Cabot Reducing 2020 Drilling Activity, Capital Spend



Cabot Reducing 2020 Drilling Activity, Capital Spend
Production continues to outperform, while capex spending is trending down.

In the face of ongoing weak natural gas prices, Houston, Texas-based Cabot Oil & Gas Corp. is reducing drilling activity and spending in 2020. Cabot’s maintenance capital plan is now expected to deliver an average net production rate of approximately 2.4 billion cubic feet (Bcf) per day for the year from a capital program of $575 million.

At a $2.25 average NYMEX price, this program is expected to yield between $275 and $300 million of free cash flow and generate a return on capital employed between 11 and 12 percent, the company said in a written statement.

"Our decision to reduce capital spending by approximately 27 percent year-over-year highlights our continued commitment to disciplined capital allocation. We believe that by substantially reducing our drilling and completion activity in 2020, we are taking the necessary steps to adapt to the current uncertainty in the natural gas markets and we are prepared to maintain these reduced activity levels as long as this lower price environment persists,” stated Dan O. Dinges, Chairman, President and CEO.

While Cabot still expects to generate positive free cash flow, Dinges said the company is “…by no means immune to the significant decline in natural gas prices we have experienced since May of last year.”

“We are encouraged by the reduction in horizontal rig counts across the Marcellus, Utica and Haynesville—which are collectively down 39 percent since their recent peaks in the second quarter of 2019—and are hopeful that market forces will continue to move natural gas supply and demand toward a more sustainable balance; however, we will continue to evaluate the potential for additional capital reductions if prices erode further," Dinges added.

The company expects 4Q 2019 production to be 2,457 million cubic feet equivalent (Mmcfe) per day. Natural gas price realizations, including the impact of derivatives, are expected to be $2.15 per thousand cubic feet (Mcf) in the fourth quarter of 2019. Additionally, Cabot expects to incur between $160 and $170 million of capital expenditures for the period.

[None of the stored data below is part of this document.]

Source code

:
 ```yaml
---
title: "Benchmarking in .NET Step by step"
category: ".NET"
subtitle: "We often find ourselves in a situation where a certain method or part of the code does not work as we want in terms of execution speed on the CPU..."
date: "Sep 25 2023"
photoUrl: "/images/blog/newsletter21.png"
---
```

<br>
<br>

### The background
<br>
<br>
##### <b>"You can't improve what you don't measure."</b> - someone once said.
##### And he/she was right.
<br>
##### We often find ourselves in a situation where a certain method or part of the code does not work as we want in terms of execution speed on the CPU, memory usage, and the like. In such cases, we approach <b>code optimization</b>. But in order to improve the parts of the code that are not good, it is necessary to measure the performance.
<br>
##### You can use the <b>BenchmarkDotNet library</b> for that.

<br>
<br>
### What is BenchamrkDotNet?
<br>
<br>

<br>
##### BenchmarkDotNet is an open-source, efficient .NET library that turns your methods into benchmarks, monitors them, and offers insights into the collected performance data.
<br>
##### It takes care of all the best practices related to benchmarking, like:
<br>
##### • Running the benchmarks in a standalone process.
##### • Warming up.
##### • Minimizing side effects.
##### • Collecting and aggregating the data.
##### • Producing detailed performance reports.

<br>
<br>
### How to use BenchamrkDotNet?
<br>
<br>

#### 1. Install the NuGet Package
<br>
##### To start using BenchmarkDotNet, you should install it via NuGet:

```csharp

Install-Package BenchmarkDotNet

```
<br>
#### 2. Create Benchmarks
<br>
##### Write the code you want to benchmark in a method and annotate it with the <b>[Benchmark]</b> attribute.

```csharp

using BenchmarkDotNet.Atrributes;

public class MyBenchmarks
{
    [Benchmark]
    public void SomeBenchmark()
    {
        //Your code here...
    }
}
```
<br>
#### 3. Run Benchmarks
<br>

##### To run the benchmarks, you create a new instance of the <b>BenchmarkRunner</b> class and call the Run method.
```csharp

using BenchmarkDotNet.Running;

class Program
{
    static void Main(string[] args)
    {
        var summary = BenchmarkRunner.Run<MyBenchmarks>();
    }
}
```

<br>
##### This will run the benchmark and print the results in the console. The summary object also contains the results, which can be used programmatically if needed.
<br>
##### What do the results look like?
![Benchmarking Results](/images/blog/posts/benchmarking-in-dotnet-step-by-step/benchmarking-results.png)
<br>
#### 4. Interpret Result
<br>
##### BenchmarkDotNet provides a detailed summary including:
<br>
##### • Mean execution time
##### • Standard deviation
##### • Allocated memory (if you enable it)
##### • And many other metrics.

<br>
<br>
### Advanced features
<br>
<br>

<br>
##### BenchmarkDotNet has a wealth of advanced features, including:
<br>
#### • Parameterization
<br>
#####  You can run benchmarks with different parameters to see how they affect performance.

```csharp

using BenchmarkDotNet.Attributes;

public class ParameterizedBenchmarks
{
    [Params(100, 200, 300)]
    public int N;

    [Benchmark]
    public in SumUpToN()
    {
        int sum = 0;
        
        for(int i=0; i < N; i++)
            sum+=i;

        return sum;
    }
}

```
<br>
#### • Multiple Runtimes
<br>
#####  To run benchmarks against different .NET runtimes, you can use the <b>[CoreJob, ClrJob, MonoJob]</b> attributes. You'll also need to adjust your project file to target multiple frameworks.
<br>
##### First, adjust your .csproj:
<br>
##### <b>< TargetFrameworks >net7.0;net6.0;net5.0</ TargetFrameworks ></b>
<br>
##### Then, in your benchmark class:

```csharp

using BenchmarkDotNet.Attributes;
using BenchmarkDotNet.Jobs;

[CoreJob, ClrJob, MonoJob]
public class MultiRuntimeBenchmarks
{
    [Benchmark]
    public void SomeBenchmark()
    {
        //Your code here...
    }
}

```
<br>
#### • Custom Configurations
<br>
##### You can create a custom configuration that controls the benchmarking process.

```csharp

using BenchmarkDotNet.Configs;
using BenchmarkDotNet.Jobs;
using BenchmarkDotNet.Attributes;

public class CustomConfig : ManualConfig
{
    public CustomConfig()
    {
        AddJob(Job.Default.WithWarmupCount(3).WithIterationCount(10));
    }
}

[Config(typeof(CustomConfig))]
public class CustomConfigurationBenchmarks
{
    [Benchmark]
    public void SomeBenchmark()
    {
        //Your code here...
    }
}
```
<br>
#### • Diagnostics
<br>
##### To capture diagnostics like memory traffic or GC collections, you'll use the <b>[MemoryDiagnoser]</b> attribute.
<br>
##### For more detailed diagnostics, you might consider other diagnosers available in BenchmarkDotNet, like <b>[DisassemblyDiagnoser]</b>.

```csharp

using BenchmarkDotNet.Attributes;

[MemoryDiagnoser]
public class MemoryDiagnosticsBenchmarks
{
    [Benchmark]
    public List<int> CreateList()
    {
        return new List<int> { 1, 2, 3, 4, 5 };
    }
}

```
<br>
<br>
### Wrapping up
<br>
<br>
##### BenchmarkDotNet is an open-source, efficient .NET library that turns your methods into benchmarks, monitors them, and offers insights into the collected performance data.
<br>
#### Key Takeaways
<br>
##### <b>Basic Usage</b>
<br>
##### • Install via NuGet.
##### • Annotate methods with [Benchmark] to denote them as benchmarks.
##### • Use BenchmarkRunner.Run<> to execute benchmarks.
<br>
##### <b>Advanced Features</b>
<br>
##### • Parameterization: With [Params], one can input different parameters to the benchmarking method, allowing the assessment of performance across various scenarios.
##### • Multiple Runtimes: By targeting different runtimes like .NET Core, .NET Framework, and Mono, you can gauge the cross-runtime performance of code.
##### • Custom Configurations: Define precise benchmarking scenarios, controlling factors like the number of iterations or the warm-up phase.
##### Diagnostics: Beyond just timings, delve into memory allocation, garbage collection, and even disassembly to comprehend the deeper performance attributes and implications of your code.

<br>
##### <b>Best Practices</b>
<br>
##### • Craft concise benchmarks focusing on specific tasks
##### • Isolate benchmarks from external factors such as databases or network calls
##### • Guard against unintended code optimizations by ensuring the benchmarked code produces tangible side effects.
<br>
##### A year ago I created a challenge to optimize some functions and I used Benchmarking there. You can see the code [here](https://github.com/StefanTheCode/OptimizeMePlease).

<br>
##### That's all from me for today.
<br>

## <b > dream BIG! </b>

During 4Q, Cabot also repurchased 10 million shares at a weighted-average share price of $17.22, representing an additional 5 million shares repurchased since November 2019.

“Cabot’s preliminary results clearly confirm the trend that we have been watching since 3Q19--production continues to outperform, while capex spending is trending down,” Stifel financial analyst Jane Trotsenko said in a Feb. 4 note to investors. “Cabot’s 4Q19 production beat consensus by 2 percent. At the same time, capex spending of $165MM came in 13 percent below expectations….net-net, slightly positive update.”